# Containerizing our components

We ave now written all the services of our pipeline and written the grpc server and client to allow the components to communicate. We are now ready to containerize the components! This simply means writing dockerfiles for each of the components as well as for the client. The dockerfiles are all quite similar, so we will go trough the creation of only one of the dockerfiles, the data components dockerfile. 

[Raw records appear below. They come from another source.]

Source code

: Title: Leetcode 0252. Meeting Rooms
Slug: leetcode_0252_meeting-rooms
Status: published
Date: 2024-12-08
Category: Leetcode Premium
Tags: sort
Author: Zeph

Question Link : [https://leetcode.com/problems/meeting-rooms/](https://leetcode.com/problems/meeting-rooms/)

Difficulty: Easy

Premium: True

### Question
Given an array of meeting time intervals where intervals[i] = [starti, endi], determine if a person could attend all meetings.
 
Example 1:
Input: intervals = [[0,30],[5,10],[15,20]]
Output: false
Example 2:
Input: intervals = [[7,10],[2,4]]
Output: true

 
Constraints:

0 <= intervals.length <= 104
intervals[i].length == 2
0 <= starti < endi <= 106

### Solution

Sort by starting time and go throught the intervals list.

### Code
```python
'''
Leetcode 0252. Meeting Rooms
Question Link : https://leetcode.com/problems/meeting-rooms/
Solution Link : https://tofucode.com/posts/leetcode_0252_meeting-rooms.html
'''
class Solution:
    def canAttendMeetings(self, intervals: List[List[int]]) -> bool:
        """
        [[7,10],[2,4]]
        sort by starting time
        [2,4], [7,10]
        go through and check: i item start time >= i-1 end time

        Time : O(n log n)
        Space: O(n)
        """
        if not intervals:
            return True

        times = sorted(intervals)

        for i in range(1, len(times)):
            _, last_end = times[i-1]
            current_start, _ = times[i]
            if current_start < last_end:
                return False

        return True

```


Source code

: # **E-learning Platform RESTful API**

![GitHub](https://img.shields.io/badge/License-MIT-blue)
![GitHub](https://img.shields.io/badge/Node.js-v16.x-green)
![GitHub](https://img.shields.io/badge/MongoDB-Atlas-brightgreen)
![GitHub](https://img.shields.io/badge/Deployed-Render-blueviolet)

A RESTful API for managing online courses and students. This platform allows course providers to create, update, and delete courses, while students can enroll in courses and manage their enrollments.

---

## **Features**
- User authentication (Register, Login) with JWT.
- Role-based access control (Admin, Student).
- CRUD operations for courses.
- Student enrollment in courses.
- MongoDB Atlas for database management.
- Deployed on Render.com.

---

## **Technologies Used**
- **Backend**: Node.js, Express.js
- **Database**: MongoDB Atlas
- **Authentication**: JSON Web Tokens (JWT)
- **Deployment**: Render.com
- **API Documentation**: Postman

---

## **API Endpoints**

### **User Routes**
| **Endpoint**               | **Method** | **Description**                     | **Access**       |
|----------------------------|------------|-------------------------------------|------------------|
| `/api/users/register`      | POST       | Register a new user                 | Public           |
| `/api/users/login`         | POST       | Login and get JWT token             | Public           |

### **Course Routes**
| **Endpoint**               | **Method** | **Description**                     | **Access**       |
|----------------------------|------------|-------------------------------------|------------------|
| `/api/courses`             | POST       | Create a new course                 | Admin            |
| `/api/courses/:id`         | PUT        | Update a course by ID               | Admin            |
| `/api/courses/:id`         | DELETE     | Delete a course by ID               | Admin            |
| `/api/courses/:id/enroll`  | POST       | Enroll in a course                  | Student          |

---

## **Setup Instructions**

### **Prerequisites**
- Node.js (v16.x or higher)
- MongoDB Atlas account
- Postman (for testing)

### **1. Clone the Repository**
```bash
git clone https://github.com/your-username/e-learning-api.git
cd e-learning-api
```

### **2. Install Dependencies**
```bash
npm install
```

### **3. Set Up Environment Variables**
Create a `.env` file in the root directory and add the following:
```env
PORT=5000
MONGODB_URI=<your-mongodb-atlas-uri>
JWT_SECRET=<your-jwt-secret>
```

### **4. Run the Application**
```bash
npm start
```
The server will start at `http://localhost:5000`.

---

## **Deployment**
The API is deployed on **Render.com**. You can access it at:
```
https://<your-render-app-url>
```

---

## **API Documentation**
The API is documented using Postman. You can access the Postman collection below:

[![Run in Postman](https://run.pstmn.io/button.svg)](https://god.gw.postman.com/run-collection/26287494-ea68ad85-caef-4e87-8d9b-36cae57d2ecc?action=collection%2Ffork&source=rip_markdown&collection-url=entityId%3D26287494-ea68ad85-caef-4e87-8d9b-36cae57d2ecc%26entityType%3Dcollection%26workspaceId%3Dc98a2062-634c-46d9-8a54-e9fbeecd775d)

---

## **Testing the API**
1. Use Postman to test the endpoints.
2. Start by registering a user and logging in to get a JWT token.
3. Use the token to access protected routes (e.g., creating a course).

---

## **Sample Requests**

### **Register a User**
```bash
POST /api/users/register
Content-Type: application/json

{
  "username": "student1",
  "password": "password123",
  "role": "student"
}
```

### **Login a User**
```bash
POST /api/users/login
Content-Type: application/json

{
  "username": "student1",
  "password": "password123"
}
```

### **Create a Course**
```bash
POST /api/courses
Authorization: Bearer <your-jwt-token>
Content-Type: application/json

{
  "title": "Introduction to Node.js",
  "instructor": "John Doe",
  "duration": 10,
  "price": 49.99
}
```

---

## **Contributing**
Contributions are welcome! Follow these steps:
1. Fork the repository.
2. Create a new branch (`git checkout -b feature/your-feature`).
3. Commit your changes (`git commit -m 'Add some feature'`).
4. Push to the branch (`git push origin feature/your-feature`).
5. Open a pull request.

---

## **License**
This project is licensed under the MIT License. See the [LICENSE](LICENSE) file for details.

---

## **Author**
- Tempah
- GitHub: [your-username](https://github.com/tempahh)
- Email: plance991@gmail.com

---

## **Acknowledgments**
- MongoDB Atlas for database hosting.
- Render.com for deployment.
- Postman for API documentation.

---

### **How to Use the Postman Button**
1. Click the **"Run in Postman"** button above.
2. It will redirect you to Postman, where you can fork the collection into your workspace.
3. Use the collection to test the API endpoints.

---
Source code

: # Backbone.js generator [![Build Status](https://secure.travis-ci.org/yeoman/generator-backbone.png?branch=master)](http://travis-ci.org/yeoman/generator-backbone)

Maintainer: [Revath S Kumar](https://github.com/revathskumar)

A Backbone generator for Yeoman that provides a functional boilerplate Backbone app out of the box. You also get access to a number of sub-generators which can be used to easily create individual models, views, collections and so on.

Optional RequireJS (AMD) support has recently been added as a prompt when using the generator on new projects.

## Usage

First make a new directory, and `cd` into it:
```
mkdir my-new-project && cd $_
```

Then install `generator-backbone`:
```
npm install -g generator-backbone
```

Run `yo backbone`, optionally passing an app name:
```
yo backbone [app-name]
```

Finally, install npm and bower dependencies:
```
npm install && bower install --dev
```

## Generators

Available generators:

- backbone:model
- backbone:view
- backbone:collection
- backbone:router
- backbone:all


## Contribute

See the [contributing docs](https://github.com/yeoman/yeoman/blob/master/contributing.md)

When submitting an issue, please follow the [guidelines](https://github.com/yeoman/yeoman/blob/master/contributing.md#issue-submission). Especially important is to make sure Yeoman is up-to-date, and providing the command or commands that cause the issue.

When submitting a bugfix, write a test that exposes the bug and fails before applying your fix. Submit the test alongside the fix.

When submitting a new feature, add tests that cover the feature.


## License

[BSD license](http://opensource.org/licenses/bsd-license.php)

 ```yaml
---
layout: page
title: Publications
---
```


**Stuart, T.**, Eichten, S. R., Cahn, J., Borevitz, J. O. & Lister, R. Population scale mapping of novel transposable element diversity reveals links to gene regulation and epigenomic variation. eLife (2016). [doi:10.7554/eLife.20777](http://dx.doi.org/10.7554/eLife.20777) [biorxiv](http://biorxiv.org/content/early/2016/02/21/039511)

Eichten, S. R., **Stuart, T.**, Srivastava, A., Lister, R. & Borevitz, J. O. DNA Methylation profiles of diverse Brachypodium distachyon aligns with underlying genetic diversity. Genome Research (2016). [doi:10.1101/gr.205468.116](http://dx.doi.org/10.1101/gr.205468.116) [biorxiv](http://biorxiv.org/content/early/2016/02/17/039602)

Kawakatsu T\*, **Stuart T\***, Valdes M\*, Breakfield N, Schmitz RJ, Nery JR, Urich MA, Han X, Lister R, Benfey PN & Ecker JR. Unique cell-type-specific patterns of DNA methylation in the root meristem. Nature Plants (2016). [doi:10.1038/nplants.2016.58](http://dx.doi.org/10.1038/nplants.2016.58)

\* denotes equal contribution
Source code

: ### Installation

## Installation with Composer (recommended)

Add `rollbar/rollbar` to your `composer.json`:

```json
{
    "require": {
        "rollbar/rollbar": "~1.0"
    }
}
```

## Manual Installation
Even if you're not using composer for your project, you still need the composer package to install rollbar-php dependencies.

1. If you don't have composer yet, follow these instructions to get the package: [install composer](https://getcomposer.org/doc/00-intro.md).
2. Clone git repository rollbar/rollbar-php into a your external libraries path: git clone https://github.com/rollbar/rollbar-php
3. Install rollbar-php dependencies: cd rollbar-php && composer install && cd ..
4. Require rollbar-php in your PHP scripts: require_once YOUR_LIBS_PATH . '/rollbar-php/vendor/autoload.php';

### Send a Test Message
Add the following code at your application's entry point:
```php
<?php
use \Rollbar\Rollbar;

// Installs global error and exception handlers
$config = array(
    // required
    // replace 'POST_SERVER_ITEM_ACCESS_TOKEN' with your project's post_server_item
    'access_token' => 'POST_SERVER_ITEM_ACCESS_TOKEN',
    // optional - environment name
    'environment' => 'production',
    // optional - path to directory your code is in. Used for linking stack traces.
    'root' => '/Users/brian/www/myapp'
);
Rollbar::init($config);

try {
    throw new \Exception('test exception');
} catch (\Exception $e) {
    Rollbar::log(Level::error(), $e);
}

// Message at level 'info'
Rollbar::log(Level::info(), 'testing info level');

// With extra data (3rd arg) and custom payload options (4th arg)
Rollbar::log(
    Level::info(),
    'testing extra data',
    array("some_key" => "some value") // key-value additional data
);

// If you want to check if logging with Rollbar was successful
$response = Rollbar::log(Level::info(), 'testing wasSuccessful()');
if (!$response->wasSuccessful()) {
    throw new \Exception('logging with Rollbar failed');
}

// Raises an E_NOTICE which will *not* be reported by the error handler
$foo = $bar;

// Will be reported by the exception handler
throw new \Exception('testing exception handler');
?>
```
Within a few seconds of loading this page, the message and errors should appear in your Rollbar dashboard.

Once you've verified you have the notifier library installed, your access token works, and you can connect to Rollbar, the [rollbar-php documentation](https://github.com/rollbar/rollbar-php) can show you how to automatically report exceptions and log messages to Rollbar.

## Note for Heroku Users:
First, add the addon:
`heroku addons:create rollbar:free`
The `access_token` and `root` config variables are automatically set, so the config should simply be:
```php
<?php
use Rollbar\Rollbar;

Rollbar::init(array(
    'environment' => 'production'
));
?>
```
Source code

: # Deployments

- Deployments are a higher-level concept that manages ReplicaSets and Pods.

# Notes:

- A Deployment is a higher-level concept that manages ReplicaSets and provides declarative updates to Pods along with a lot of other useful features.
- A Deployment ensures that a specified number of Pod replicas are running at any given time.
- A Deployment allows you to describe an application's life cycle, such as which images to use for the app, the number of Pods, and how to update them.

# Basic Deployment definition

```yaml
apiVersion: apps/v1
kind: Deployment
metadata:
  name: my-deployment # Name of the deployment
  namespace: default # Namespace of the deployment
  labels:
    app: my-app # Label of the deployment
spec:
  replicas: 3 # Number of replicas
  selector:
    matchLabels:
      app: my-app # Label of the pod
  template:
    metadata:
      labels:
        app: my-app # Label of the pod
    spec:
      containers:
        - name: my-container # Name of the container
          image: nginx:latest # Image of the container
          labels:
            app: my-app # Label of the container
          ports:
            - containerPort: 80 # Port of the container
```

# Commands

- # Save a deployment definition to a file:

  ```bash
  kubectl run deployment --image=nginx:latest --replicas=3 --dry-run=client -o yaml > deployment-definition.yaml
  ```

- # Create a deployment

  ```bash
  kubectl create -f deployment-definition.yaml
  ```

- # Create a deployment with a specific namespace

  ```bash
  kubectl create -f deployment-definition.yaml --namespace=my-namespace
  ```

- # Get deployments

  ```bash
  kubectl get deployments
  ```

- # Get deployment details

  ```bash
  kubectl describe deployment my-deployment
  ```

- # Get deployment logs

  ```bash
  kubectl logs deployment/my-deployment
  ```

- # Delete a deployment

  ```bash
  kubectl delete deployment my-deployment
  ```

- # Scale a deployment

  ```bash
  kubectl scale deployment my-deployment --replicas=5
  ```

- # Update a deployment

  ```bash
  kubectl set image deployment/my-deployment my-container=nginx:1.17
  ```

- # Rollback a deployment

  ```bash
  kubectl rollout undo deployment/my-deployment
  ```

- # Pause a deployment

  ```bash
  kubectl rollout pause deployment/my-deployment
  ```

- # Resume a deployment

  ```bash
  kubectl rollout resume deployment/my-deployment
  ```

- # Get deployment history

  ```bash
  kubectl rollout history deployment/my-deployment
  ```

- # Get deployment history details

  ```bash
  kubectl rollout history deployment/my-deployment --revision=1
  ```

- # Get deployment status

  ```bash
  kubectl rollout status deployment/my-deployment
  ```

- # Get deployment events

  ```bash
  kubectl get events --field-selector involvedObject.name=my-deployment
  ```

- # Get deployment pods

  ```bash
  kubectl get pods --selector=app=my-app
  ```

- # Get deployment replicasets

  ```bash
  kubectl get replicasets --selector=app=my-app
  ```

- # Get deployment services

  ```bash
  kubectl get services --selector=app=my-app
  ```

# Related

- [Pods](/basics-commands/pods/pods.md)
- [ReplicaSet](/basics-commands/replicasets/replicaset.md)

There are 7 things we need to do in order for our application to be successfully containerized. We need to:
1) define the base image
2) set the working directory
3) copy the requirements.txt file into the container
4) install the dependencies
5) copy the application code into the container
6) expose the port the app runs on
7) define the command for running the application

If we're able to successfully include these 7 steps into the dockerfile, our application should be successfully containerized. In order to simplify the writing of the dockerfiles, we have first restructured the file structure. After changing the file structure it is important to also update all the import statements and test that the application runs successfully before moving on. The testing can be done in the same way as in the previous chapter.

The new file structure is done so that each of the folders contains all the necessary files that the correspodning container is going to need. If you are unsure about which files are necessary to include in which container, you can always look at the import statements in the code. Each container is an isolated environment, so you need to make sure that all the files that need to be important are also present in the container. 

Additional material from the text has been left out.